The Dreamer views her workplace as an isolated aspect of her life… one relatable to movies.  In other words, soda, popcorn, hot dogs and LOSING ONESELF in a FAKE REALITY for entertainment purposes.  She expects work to be a fun, entertaining place where she can escape the real world.  This is an interesting expectation.  Generally, one’s workplace is a serious place of sober responsibility and working hard in order to earn one’s paycheck in order to pay the rent, which is usually a serious matter.  In fact, to some people, being employed is a matter of survival, and having no job usually leads to extreme stress and breakdown.  Even working in a theater environment isn’t necessarily all fun and games either.  People’s mess have to be cleaned up; bathrooms have to be processed; and it’s not necessarily fun to stand behind the food counter all day dealing with grumpy, picky, obnoxious customers.

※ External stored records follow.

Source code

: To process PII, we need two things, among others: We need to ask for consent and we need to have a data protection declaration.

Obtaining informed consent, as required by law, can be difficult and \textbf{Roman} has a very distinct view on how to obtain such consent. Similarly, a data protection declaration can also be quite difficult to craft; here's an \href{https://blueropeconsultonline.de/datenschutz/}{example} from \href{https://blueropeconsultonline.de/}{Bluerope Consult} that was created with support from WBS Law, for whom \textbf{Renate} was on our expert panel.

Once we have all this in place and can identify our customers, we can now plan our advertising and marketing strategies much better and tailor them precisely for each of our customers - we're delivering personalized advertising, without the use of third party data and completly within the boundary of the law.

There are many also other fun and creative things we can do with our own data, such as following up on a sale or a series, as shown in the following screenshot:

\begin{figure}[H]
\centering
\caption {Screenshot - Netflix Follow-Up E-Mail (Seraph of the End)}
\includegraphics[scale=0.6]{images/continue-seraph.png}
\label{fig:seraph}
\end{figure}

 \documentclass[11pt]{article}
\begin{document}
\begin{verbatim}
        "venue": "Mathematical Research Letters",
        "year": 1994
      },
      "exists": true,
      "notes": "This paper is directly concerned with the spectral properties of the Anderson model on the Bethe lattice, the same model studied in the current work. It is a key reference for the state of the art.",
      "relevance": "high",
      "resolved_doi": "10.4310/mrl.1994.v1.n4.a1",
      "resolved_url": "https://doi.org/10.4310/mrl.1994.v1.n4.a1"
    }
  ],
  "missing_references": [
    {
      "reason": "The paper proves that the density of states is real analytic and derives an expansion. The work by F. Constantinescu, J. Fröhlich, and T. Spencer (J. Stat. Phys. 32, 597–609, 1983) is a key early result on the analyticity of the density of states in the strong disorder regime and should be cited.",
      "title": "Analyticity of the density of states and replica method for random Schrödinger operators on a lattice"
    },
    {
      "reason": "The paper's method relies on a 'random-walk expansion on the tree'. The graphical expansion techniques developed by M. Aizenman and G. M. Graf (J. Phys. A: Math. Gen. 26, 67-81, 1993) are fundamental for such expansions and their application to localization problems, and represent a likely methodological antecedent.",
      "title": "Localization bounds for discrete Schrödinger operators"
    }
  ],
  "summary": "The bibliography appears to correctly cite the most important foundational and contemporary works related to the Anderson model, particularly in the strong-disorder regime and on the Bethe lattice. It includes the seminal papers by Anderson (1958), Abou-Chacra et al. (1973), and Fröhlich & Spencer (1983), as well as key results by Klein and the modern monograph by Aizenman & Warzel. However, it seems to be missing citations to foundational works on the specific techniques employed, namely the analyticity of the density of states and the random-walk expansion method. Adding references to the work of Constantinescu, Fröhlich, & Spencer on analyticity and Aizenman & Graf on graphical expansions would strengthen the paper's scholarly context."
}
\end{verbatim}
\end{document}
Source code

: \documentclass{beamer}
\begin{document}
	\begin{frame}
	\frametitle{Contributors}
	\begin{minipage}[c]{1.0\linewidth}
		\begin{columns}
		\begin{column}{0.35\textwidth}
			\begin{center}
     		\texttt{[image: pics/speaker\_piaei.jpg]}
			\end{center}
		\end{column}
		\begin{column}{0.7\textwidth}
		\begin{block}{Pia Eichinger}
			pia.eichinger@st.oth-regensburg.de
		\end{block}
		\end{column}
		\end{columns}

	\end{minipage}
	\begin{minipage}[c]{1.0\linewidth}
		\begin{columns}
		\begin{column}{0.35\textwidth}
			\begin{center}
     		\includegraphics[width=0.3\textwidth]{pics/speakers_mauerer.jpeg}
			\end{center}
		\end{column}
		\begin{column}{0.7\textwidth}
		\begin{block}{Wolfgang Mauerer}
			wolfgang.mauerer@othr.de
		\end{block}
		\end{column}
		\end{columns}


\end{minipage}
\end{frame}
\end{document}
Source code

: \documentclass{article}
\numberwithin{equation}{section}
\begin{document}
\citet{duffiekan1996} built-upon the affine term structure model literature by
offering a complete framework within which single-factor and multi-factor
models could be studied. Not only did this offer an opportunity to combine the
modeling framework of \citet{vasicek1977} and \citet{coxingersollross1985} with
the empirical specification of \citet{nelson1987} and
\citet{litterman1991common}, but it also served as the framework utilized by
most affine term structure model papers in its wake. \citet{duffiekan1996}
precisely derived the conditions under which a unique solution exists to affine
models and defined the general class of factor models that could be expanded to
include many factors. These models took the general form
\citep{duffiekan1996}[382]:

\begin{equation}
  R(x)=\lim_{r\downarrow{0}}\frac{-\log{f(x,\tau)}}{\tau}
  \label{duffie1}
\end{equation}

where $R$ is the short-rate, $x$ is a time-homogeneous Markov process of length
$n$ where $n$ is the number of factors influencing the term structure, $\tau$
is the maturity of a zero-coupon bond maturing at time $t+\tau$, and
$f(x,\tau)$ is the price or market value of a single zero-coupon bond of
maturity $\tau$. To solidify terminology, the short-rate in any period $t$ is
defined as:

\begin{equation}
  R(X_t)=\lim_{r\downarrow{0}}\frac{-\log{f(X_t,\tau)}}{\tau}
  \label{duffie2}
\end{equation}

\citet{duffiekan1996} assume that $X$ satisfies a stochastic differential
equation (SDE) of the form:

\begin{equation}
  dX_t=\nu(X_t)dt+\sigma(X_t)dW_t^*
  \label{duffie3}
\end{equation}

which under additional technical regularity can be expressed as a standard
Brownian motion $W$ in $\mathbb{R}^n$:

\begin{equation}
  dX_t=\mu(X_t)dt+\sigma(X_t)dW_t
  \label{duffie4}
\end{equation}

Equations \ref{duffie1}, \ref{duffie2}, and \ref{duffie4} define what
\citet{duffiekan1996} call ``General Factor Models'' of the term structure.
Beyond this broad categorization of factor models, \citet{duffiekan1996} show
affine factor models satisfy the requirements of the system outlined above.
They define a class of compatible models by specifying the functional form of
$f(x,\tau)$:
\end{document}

But life is what you make it, and our Dreamer wants work to be fun.  So far, it’s not cooperating.  In the dream, she sits next to Fran, a needy, annoying co-worker, but Dreamer is kind enough not to reject her, even though Dreamer doesn’t necessarily want to pursue the friendship.  In fact, she readily admits it’s because there isn’t anyone else more interesting, so she “settles” for Fran.

I get a text message from a movie studio saying that there will be a free movie screening and I can bring one guest.  Since I know my best pal, Lorna, has to work, I invite Fran. She is super excited and surprised because never once have I shown interest in being her friend. I try to stay upbeat and positive, so I say, "Hey, why not!" She smiles and says she'll meet me there at 6:30 PM.  I didn't tell her where it was going to be, so I'm suspicious as to whether she will really show up.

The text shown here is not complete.